Dalam perspektif ekonomi Islam bahwa sikap ekonomi harus didasarkan pada kebutuhan (need) yang disandarkan pada nilai-nilai syariah Islam. Sebagai seorang muslim tidak diperbolehkan untuk selalu mengikuti setiap impian hawa nafsu, lantaran bisa jadi impian itu justru akan menimbulkan tragedi bagi kehidupan diri dan lingkungan sekitarnya. Demikian juga dalam acara ekonomi bahwa setiap tindakan yang dilakukan oleh seorang muslim harus disandarkan pada syariah Islam baik dalam acara konsumsi, produksi maupun distribusi.
Moral ekonomi Islam yang didasarkan pada pengendalian hawa nafsu akan menjamin keberlangsungan (sustainability) kehidupan dan sumber daya ekonomi di dunia ini. Alokasi sumber daya ekonomi akan diarahkan untuk memenuhi kebutuhan insan secara bijaksana dan bertanggung jawab yaitu untuk menghasilkan barang dan jasa yang penting bagi masyarakat. Akan dihindari alokasi sumber daya ekonomi untuk hal-hal yang merusak dan merugikan kehidupan masyarakat menyerupai produksi minuman keras, narkoba, prostitusi, perjudian, bisnis pornografi dan pornoaksi, dsb.
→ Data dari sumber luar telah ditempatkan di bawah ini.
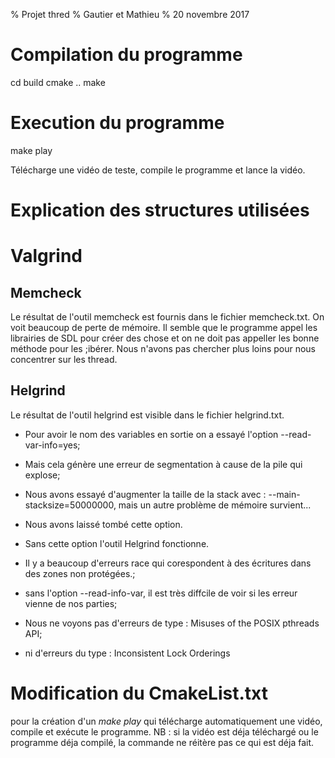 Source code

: % Projet thred
% Gautier et Mathieu
% 20 novembre 2017
# Compilation du programme

cd build
cmake ..
make 

# Execution du programme #

make play

Télécharge une vidéo de teste, compile le programme et lance la vidéo.

# Explication des structures utilisées #

# Valgrind
## Memcheck

Le résultat de l'outil memcheck est fournis dans le fichier memcheck.txt.
On voit beaucoup de perte de mémoire.
Il semble que le programme appel les librairies de SDL pour créer des chose et on ne doit pas appeller les bonne méthode pour les ;ibérer.
Nous n'avons pas chercher plus loins pour nous concentrer sur les thread.

## Helgrind

Le résultat de l'outil helgrind est visible dans le fichier helgrind.txt.

* Pour avoir le nom des variables en sortie on a essayé l'option --read-var-info=yes;
* Mais cela génère une erreur de segmentation à cause de la pile qui explose;
* Nous avons essayé d'augmenter la taille de la stack avec : --main-stacksize=50000000, mais un autre problème de mémoire survient...
* Nous avons laissé tombé cette option.
* Sans cette option l'outil Helgrind fonctionne.

* Il y a beaucoup d'erreurs race qui corespondent à des écritures dans des zones non protégées.;
* sans l'option --read-info-var, il est très diffcile de voir si les erreur vienne de nos parties;
* Nous ne voyons pas d'erreurs de type : Misuses of the POSIX pthreads API;
* ni d'erreurs du type : Inconsistent Lock Orderings  



# Modification du CmakeList.txt 

pour la création d'un _make play_ qui télécharge automatiquement une vidéo, compile et exécute le programme.
NB : si la vidéo est déja téléchargé ou le programme déja compilé, la commande ne réitère pas ce qui est déja fait.
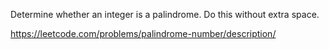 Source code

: Determine whether an integer is a palindrome. Do this without extra space.

https://leetcode.com/problems/palindrome-number/description/
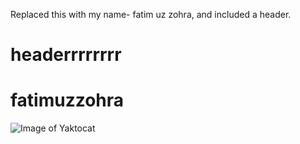 Replaced this with my name- fatim uz zohra, and included a header.
# headerrrrrrrr

# fatimuzzohra
![Image of Yaktocat](https://octodex.github.com/images/yaktocat.png)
Sehingga tidak timbul kekhawatiran akan nasib generasi insan yang akan datang, lantaran tiap individu melaksanakan acara ekonomi dan pengelolaan sumber daya ekonomi yang didasarkan pada kebutuhan (need) yang berlandaskan syariah Islam bukan hanya sekedar mengikuti impian (want) yang tidak akan pernah puas.
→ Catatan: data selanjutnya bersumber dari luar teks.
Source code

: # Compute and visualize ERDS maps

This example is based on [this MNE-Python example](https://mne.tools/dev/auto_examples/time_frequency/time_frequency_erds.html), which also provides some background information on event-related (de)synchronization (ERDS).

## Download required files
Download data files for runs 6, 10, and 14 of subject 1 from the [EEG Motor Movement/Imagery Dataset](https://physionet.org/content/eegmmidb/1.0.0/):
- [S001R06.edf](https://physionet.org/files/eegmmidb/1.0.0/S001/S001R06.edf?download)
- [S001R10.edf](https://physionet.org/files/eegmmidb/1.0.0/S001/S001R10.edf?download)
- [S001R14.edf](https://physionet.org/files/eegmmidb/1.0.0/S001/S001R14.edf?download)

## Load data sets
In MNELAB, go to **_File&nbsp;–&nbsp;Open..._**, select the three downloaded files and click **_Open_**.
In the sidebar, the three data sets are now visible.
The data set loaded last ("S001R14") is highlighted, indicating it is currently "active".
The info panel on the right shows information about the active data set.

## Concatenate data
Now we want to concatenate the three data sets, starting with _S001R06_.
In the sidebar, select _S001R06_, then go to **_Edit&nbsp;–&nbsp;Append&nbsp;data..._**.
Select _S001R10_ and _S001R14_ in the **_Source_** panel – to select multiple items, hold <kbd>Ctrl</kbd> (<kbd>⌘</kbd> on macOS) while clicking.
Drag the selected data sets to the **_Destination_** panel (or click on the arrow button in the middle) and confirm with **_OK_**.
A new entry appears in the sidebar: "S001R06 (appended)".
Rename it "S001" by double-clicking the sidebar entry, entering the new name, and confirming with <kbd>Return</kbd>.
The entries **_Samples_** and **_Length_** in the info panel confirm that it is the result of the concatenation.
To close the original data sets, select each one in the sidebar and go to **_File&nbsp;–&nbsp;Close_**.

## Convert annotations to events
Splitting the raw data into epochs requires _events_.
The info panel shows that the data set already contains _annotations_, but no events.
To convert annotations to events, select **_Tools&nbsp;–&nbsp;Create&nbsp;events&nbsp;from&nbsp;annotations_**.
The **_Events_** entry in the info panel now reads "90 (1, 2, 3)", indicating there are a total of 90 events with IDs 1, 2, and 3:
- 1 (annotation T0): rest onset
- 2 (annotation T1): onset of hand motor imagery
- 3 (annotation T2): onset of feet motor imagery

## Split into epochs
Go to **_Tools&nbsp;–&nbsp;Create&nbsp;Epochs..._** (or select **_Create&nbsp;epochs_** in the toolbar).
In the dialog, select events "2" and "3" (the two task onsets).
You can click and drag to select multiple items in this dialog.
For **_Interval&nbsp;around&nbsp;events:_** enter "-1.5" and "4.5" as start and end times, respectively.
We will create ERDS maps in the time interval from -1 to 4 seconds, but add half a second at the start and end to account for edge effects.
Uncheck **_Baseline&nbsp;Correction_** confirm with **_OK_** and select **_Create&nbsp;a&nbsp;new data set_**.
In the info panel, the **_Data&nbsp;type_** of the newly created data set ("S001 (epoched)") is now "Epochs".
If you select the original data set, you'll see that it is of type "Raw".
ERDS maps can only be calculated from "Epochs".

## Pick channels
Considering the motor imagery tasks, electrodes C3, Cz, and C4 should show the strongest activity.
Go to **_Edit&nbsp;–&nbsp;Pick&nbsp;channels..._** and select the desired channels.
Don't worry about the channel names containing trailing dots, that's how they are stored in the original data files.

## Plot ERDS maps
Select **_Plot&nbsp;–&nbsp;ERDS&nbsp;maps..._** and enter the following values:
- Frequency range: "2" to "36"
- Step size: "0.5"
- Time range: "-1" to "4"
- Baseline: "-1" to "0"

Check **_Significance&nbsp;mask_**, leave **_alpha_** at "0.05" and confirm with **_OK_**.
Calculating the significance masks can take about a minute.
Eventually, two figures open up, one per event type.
Selanjutnya bahwa berdasarkan mazhab Baqir As-Sadr duduk kasus pokok yang dihadapi oleh seluruh umat insan di dunia ini ialah masalah distribusi kekayaan yang tidak merata. Bagaimana anugerah yang diberikan Allah SWT kepada seluruh makhluk termasuk insan ini bisa didistribusikan secara merata dan proporsional. Potensi sumber daya ekonomi yang diciptakan Allah SWT di alam semesta ini begitu melimpah baik yang ada di darat maupun di laut. Jika dikelola dengan baik dan bijaksana pasti semua individu di dunia sanggup hidup secara layak dan manusiawi. Namun fakta membuktikan bahwa tidak semua insan sanggup menikmati anugerah Allah tersebut, sehingga masih banyak dari mereka yang hidup di bawah garis kemiskinan sementara sebagian kecil lainnya bergelimang dalam kemewahan. Menurut mazhab Baqir As-Sadr untuk mewujudkan hal tersebut maka ada beberapa langkah yang dilakukan yaitu :
a. Mengganti istilah ilmu ekonomi dengan istilah iqtishad yang mengandung arti bahwa selaras, setara dan seimbang (in between).
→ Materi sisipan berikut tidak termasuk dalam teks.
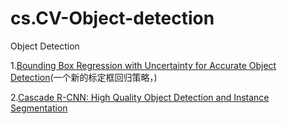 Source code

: # cs.CV-Object-detection
Object Detection

1.[Bounding Box Regression with Uncertainty for Accurate Object Detection](https://arxiv.org/pdf/1809.08545v3.pdf)(一个新的标定框回归策略，)

2.[Cascade R-CNN: High Quality Object Detection and Instance Segmentation](https://arxiv.org/pdf/1906.09756v1.pdf)

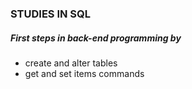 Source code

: ### STUDIES IN SQL

##### First steps in back-end programming by

- create and alter tables
- get and set items commands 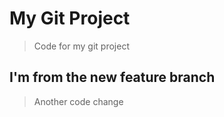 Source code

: # My Git Project
> Code for my git project
## I'm from the new feature branch
> Another code change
b. Menyusun dan merekonstruksi ilmu ekonomi tersendiri yang bersumber dari Al-quran dan Hadist.
Dalam hal itulah mazhab Baqir As-Sadr mempunyai bantuan yang cukup signifikan dalam wacana perkembangan ilmu ekonomi Islam
7. Pemikiran Ekonomi Islam Mazhab Mainstream
Mazhab mainstream mempunyai anggapan bahwa perbedaan utama antara ilmu ekonomi konvensional dengan ekonomi islam ialah dalam hal cara mencapai tujuan. Mereka menyetujui wacana pandangan konvensional bahwa masalah ekonomi muncul lantaran adanya keterbatasan sumber daya ekonomi untuk memenuhi kebutuhan insan yang tidak terbatas.[24][24] Dengan tetap menyampaikan pandangan kritis terhadap aspek – aspek normative dalam ilmu ekonomi, mahzab mainstream memfokuskan pada cara mengelola sumber daya yang terbatas dan impian insan yang tidak terbatas.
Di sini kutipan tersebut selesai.